§ **ABOUT THIS EXERCISE**
The entries are to be reproduced verbatim, with all pictures omitted.

§ **SUPPLIED ENTRIES**
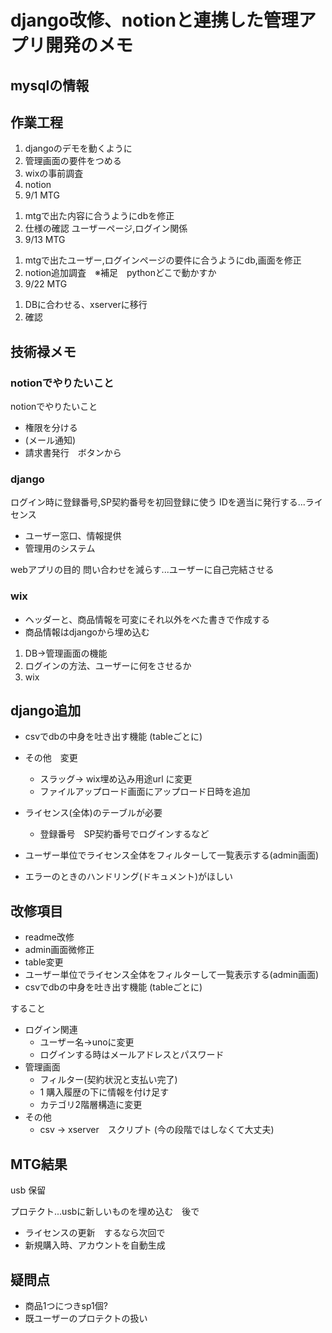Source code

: # django改修、notionと連携した管理アプリ開発のメモ

## mysqlの情報

<!--
port 3305
port !Ae9d9f16
admin
aa@gmail.com
gllilwe9d9f16
-->
<!--
aa@gmail.com
1
gllilwe9d9f16
-->


## 作業工程

1. djangoのデモを動くように
2. 管理画面の要件をつめる
3. wixの事前調査
4. notion
5. 9/1 MTG

<!-- -------------------- -->

1. mtgで出た内容に合うようにdbを修正
2. 仕様の確認 ユーザーページ,ログイン関係
3. 9/13 MTG

<!-- -------------------- -->

1. mtgで出たユーザー,ログインページの要件に合うようにdb,画面を修正
2. notion追加調査　※補足　pythonどこで動かすか
3. 9/22 MTG

<!-- -------------------- -->

1. DBに合わせる、xserverに移行
2. 確認

## 技術禄メモ

### notionでやりたいこと

notionでやりたいこと

- 権限を分ける
- (メール通知)
- 請求書発行　ボタンから

### django

ログイン時に登録番号,SP契約番号を初回登録に使う
IDを適当に発行する...ライセンス

- ユーザー窓口、情報提供
- 管理用のシステム

webアプリの目的
問い合わせを減らす...ユーザーに自己完結させる

### wix

- ヘッダーと、商品情報を可変にそれ以外をべた書きで作成する
- 商品情報はdjangoから埋め込む

1. DB->管理画面の機能
2. ログインの方法、ユーザーに何をさせるか
3. wix

## django追加

- csvでdbの中身を吐き出す機能 (tableごとに)

- その他　変更
  - スラッグ-> wix埋め込み用途url に変更
  - ファイルアップロード画面にアップロード日時を追加

- ライセンス(全体)のテーブルが必要
  - 登録番号　SP契約番号でログインするなど

- ユーザー単位でライセンス全体をフィルターして一覧表示する(admin画面)

- エラーのときのハンドリング(ドキュメント)がほしい

## 改修項目

- readme改修
- admin画面微修正
- table変更
- ユーザー単位でライセンス全体をフィルターして一覧表示する(admin画面)
- csvでdbの中身を吐き出す機能 (tableごとに)

すること

- ログイン関連
  - ユーザー名->unoに変更
  - ログインする時はメールアドレスとパスワード
- 管理画面
  - フィルター(契約状況と支払い完了)
  - 1  購入履歴の下に情報を付け足す
  - カテゴリ2階層構造に変更
- その他
  - csv -> xserver　スクリプト (今の段階ではしなくて大丈夫)

## MTG結果

usb 保留

プロテクト...usbに新しいものを埋め込む　後で

- ライセンスの更新　するなら次回で
- 新規購入時、アカウントを自動生成

## 疑問点

- 商品1つにつきsp1個?
- 既ユーザーのプロテクトの扱い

§ **REPLY TO THE EXERCISE**
Source code

: # django改修、notionと連携した管理アプリ開発のメモ

## mysqlの情報

<!--
port 3305
port !Ae9d9f16
admin
aa@gmail.com
gllilwe9d9f16
-->
<!--
aa@gmail.com
1
gllilwe9d9f16
-->


## 作業工程

1. djangoのデモを動くように
2. 管理画面の要件をつめる
3. wixの事前調査
4. notion
5. 9/1 MTG

<!-- -------------------- -->

1. mtgで出た内容に合うようにdbを修正
2. 仕様の確認 ユーザーページ,ログイン関係
3. 9/13 MTG

<!-- -------------------- -->

1. mtgで出たユーザー,ログインページの要件に合うようにdb,画面を修正
2. notion追加調査　※補足　pythonどこで動かすか
3. 9/22 MTG

<!-- -------------------- -->

1. DBに合わせる、xserverに移行
2. 確認

## 技術禄メモ

### notionでやりたいこと

notionでやりたいこと

- 権限を分ける
- (メール通知)
- 請求書発行　ボタンから

### django

ログイン時に登録番号,SP契約番号を初回登録に使う
IDを適当に発行する...ライセンス

- ユーザー窓口、情報提供
- 管理用のシステム

webアプリの目的
問い合わせを減らす...ユーザーに自己完結させる

### wix

- ヘッダーと、商品情報を可変にそれ以外をべた書きで作成する
- 商品情報はdjangoから埋め込む

1. DB->管理画面の機能
2. ログインの方法、ユーザーに何をさせるか
3. wix

## django追加

- csvでdbの中身を吐き出す機能 (tableごとに)

- その他　変更
  - スラッグ-> wix埋め込み用途url に変更
  - ファイルアップロード画面にアップロード日時を追加

- ライセンス(全体)のテーブルが必要
  - 登録番号　SP契約番号でログインするなど

- ユーザー単位でライセンス全体をフィルターして一覧表示する(admin画面)

- エラーのときのハンドリング(ドキュメント)がほしい

## 改修項目

- readme改修
- admin画面微修正
- table変更
- ユーザー単位でライセンス全体をフィルターして一覧表示する(admin画面)
- csvでdbの中身を吐き出す機能 (tableごとに)

すること

- ログイン関連
  - ユーザー名->unoに変更
  - ログインする時はメールアドレスとパスワード
- 管理画面
  - フィルター(契約状況と支払い完了)
  - 1  購入履歴の下に情報を付け足す
  - カテゴリ2階層構造に変更
- その他
  - csv -> xserver　スクリプト (今の段階ではしなくて大丈夫)

## MTG結果

usb 保留

プロテクト...usbに新しいものを埋め込む　後で

- ライセンスの更新　するなら次回で
- 新規購入時、アカウントを自動生成

## 疑問点

- 商品1つにつきsp1個?
- 既ユーザーのプロテクトの扱い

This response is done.